Lucien eventually returned carrying a stack of records tied together with faded black ribbon.

“I found references to Prague containment operations.”

Seraphina pulled the nearest volume toward herself immediately.

The pages crackled softly with age.

Most entries described disease outbreaks and burial counts from the fourteenth century.

Then she found it.

A symbol sketched hastily into one corner of the parchment.

The hooked sunburst.

Same as the massacre victims.

Same as the iron gate beneath the tunnels.

Her pulse sharpened.

“Here.”

Lucien leaned slightly closer beside her chair.

Too close, technically.

Not enough to touch.

Just enough that she became abruptly aware of the cold lingering around him again.

His attention remained entirely on the page.

“Read the date,” he said quietly.

Seraphina scanned the entry.

“1348.”

“The Black Death.”

She frowned. “That doesn’t make sense. The Order wasn’t formally established yet.”

“No,” Lucien said. “But your bloodline already existed.”

Something unpleasant moved slowly through her stomach.

The records continued for another twelve pages.

Then stopped abruptly.

Not naturally.

Torn.

Seraphina stared at the jagged edges near the spine.

“These pages were removed.”

Lucien’s expression darkened slightly.

“Not recently.”

She examined the paper fibers carefully.

The damage had aged with the manuscript itself.

Centuries old.

Whoever removed the pages did it intentionally long before modern catalog systems existed.

“Why tear out only this section?” she murmured.

Lucien didn’t answer immediately.

Instead, he reached past her toward another record lying open farther down the table.

The movement brought him close enough that she caught the faint scent of rain and old smoke still clinging to his coat.

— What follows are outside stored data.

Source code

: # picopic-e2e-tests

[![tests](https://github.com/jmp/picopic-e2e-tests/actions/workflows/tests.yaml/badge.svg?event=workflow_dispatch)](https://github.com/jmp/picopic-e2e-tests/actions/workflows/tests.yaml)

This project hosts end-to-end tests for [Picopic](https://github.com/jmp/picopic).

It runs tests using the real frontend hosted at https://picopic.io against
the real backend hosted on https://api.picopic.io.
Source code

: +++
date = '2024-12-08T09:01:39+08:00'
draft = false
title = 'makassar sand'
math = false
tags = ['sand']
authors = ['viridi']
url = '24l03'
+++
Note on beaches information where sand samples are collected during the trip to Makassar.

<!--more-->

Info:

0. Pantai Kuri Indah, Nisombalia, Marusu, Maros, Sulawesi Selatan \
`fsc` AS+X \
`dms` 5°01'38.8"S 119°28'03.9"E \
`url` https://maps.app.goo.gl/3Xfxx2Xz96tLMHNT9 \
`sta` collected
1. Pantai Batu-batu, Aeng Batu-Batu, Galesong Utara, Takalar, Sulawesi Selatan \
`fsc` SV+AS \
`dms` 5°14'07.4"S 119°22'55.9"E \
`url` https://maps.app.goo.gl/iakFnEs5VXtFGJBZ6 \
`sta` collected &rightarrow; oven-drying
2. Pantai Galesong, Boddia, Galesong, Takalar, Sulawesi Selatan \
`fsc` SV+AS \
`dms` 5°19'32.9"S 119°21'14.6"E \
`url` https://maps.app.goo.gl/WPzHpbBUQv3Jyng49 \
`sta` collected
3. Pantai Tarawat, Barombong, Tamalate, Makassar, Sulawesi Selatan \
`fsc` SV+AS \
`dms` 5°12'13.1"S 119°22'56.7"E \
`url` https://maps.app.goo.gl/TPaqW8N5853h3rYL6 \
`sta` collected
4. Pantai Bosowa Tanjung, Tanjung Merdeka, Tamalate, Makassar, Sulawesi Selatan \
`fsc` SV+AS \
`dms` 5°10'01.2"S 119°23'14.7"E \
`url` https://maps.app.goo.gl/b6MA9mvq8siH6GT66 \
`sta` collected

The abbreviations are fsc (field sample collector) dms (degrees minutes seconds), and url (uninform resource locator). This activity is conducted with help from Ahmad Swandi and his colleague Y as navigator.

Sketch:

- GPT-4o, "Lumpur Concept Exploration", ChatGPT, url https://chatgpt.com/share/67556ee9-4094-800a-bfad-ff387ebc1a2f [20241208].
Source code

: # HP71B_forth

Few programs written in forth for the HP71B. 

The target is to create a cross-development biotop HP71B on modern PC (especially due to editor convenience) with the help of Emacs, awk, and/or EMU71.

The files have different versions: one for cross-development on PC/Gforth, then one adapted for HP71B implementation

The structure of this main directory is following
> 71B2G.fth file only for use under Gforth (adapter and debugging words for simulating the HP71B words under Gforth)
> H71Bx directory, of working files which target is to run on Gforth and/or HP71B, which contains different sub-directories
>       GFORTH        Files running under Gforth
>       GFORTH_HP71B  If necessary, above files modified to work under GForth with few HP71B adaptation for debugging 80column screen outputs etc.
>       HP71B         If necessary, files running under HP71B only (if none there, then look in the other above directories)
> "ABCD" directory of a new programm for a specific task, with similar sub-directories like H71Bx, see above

Strangely human details for something immortal.

He flipped several pages before stopping at another missing section.

Then another.

Then another.

All removed carefully.

Systematically.

Seraphina stared at the growing pattern across the records.

Every missing page connected to:

plague containment

bloodline rituals

Church vault operations

pre-Order relic doctrine

Someone had gutted the archive intentionally.

Not to hide monsters.

To hide history.

“You knew this already,” she said quietly.

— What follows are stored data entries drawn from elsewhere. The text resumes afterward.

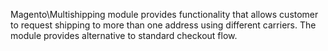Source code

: Magento\Multishipping module provides functionality that allows customer to request shipping to more than one address
using different carriers. The module provides alternative to standard checkout flow.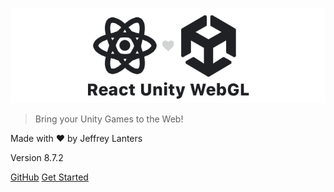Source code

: ![logo](assets/coverpage.png)

> Bring your Unity Games to the Web!

Made with ♥ by Jeffrey Lanters

Version 8.7.2

[GitHub](https://github.com/jeffreylanters/react-unity-webgl)
[Get Started](README.md)
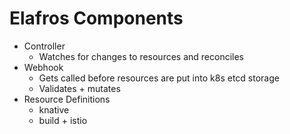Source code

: # Elafros Components

* Controller
  * Watches for changes to resources and reconciles
* Webhook
  * Gets called before resources are put into k8s etcd storage
  * Validates + mutates
* Resource Definitions
  * knative
  * build + istio

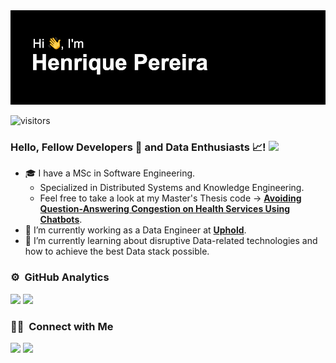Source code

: <img src="https://github.com/hpereira98/hpereira98/blob/main/banner.png?raw=true" alt="banner that says I am Henrique Pereira">

![visitors](https://visitor-badge.glitch.me/badge?page_id=hpereira98)

### Hello, Fellow Developers 🤖 and Data Enthusiasts 📈! <img src = "https://raw.githubusercontent.com/MartinHeinz/MartinHeinz/master/wave.gif" width = 30px> </h1>

- 🎓 I have a MSc in Software Engineering.
  - Specialized in Distributed Systems and Knowledge Engineering.
  - Feel free to take a look at my Master's Thesis code → **[Avoiding Question-Answering Congestion on Health Services Using Chatbots](https://github.com/hpereira98/QAVID19)**.
- 🔭 I’m currently working as a Data Engineer at **[Uphold](https://www.uphold.com/)**.
- 🌱 I’m currently learning about disruptive Data-related technologies and how to achieve the best Data stack possible.


### ⚙️ &nbsp;GitHub Analytics
<p align="left">
  <img height="180em" src="https://github-readme-stats.vercel.app/api?username=hpereira98&count_private=true&include_all_commits=true&show_icons=true&locale=en&layout=compact&theme=dark"/>
  <img height="180em" src="https://github-readme-stats.vercel.app/api/top-langs/?username=hpereira98&layout=compact&theme=dark&langs_count=10&hide=TeX,HTML,Jupyter%20Notebook,CSS,Prolog,Rich%20Text%20Format"/>
</p>

### 🤝🏻 &nbsp;Connect with Me
<p align="left">
  <a href="https://www.linkedin.com/in/hpereira98/"><img src="https://img.shields.io/badge/-Henrique Pereira-0077B5?style=flat&logo=Linkedin&logoColor=white"/></a>
  <a href="mailto:pereirapalmeirahenrique@gmail.com"><img src="https://img.shields.io/badge/-pereirapalmeirahenrique@gmail.com-D14836?style=flat&logo=Gmail&logoColor=white"/></a>
</p>
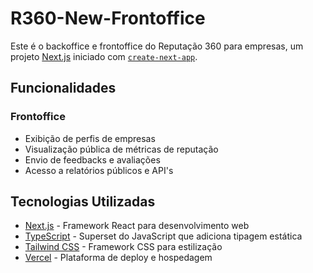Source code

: # R360-New-Frontoffice

Este é o backoffice e frontoffice do Reputação 360 para empresas, um projeto [Next.js](https://nextjs.org) iniciado com [`create-next-app`](https://nextjs.org/docs/app/api-reference/cli/create-next-app).

## Funcionalidades
 
### Frontoffice
- Exibição de perfis de empresas
- Visualização pública de métricas de reputação
- Envio de feedbacks e avaliações
- Acesso a relatórios públicos e API's

## Tecnologias Utilizadas

- [Next.js](https://nextjs.org) - Framework React para desenvolvimento web
- [TypeScript](https://www.typescriptlang.org) - Superset do JavaScript que adiciona tipagem estática
- [Tailwind CSS](https://tailwindcss.com) - Framework CSS para estilização
- [Vercel](https://vercel.com) - Plataforma de deploy e hospedagem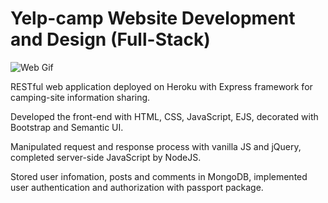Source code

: # Yelp-camp Website Development and Design (Full-Stack)

![Web Gif](https://drive.google.com/uc?id=1gCYJ11tHIZr4zZwYyaYfK1uZGr39X7sO)

RESTful web application deployed on Heroku with Express framework for camping-site information sharing.

Developed the front-end with HTML, CSS, JavaScript, EJS, decorated with Bootstrap and Semantic UI.

Manipulated request and response process with vanilla JS and jQuery, completed server-side JavaScript by NodeJS.

Stored user infomation, posts and comments in MongoDB, implemented user authentication and authorization with passport package.

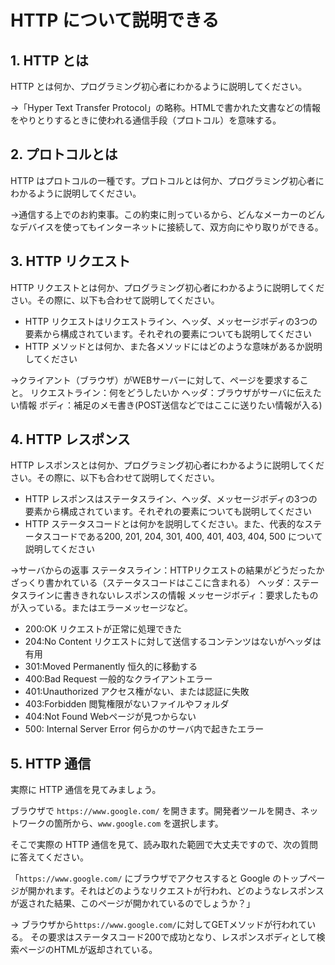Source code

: # HTTP について説明できる

## 1. HTTP とは

HTTP とは何か、プログラミング初心者にわかるように説明してください。

→「Hyper Text Transfer Protocol」の略称。HTMLで書かれた文書などの情報をやりとりするときに使われる通信手段（プロトコル）を意味する。

## 2. プロトコルとは

HTTP はプロトコルの一種です。プロトコルとは何か、プログラミング初心者にわかるように説明してください。

→通信する上でのお約束事。この約束に則っているから、どんなメーカーのどんなデバイスを使ってもインターネットに接続して、双方向にやり取りができる。

## 3. HTTP リクエスト

HTTP リクエストとは何か、プログラミング初心者にわかるように説明してください。その際に、以下も合わせて説明してください。

- HTTP リクエストはリクエストライン、ヘッダ、メッセージボディの3つの要素から構成されています。それぞれの要素についても説明してください
- HTTP メソッドとは何か、また各メソッドにはどのような意味があるか説明してください

→クライアント（ブラウザ）がWEBサーバーに対して、ページを要求すること。
リクエストライン：何をどうしたいか
ヘッダ：ブラウザがサーバに伝えたい情報
ボディ：補足のメモ書き(POST送信などではここに送りたい情報が入る)

## 4. HTTP レスポンス

HTTP レスポンスとは何か、プログラミング初心者にわかるように説明してください。その際に、以下も合わせて説明してください。

- HTTP レスポンスはステータスライン、ヘッダ、メッセージボディの3つの要素から構成されています。それぞれの要素についても説明してください
- HTTP ステータスコードとは何かを説明してください。また、代表的なステータスコードである200, 201, 204, 301, 400, 401, 403, 404, 500 について説明してください

→サーバからの返事
ステータスライン：HTTPリクエストの結果がどうだったかざっくり書かれている（ステータスコードはここに含まれる）
ヘッダ：ステータスラインに書ききれないレスポンスの情報
メッセージボディ：要求したものが入っている。またはエラーメッセージなど。

- 200:OK リクエストが正常に処理できた
- 204:No Content リクエストに対して送信するコンテンツはないがヘッダは有用
- 301:Moved Permanently 恒久的に移動する
- 400:Bad Request 一般的なクライアントエラー
- 401:Unauthorized アクセス権がない、または認証に失敗
- 403:Forbidden 閲覧権限がないファイルやフォルダ
- 404:Not Found Webページが見つからない
- 500: Internal Server Error 何らかのサーバ内で起きたエラー

## 5. HTTP 通信

実際に HTTP 通信を見てみましょう。

ブラウザで `https://www.google.com/` を開きます。開発者ツールを開き、ネットワークの箇所から、`www.google.com` を選択します。

そこで実際の HTTP 通信を見て、読み取れた範囲で大丈夫ですので、次の質問に答えてください。

「`https://www.google.com/` にブラウザでアクセスすると Google のトップページが開かれます。それはどのようなリクエストが行われ、どのようなレスポンスが返された結果、このページが開かれているのでしょうか？」

→ ブラウザから`https://www.google.com/`に対してGETメソッドが行われている。
その要求はステータスコード200で成功となり、レスポンスボディとして検索ページのHTMLが返却されている。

Lucien rested one hand lightly against the edge of the table.

“I suspected.”

“And you never tried telling anyone?”

“I did.”

The answer came softer than expected.

Seraphina looked up at him.

Lucien’s gaze remained fixed on the torn manuscripts scattered across the table between them.

For the first time since meeting him, he looked genuinely tired.

Not physically.

Historically.

“The problem with surviving several centuries,” he said after a moment, “is eventually you watch people start treating lies like inheritance.”

The cathedral bells rang somewhere overhead.

Low.

Heavy.

The sound vibrated faintly through the library walls.

Seraphina turned another fragile page carefully.

Then stopped.

At the bottom corner of the parchment sat a handwritten notation in faded ink.

Not Latin.

French.

And unmistakably personal.

L.V.

Lucien noticed it immediately.

So did she.

Slowly, Seraphina looked toward him.

“You wrote in this.”

Lucien’s expression became unreadable.

“A long time ago.”

“What were you doing in Church plague archives six hundred years ago?”

He didn’t answer immediately.

Instead, his fingers brushed lightly against the edge of the torn page, lingering there for half a second too long.

Like touching an old scar absentmindedly.

Finally, quietly:

“Trying to stop them.”

Seraphina studied him across the scattered records.

The candlelight softened the sharp angles of his face slightly, though not enough to make him look less dangerous.

Just more real.

Which, unfortunately, might have been worse.

Then she noticed something else.

Another notation hidden deeper in the spine stitching.

Different handwriting.

Different ink.

A name.

Evelyne Van Helsing.

Her breath caught almost imperceptibly.

Lucien saw the exact moment she found it.

And suddenly the silence between them changed again.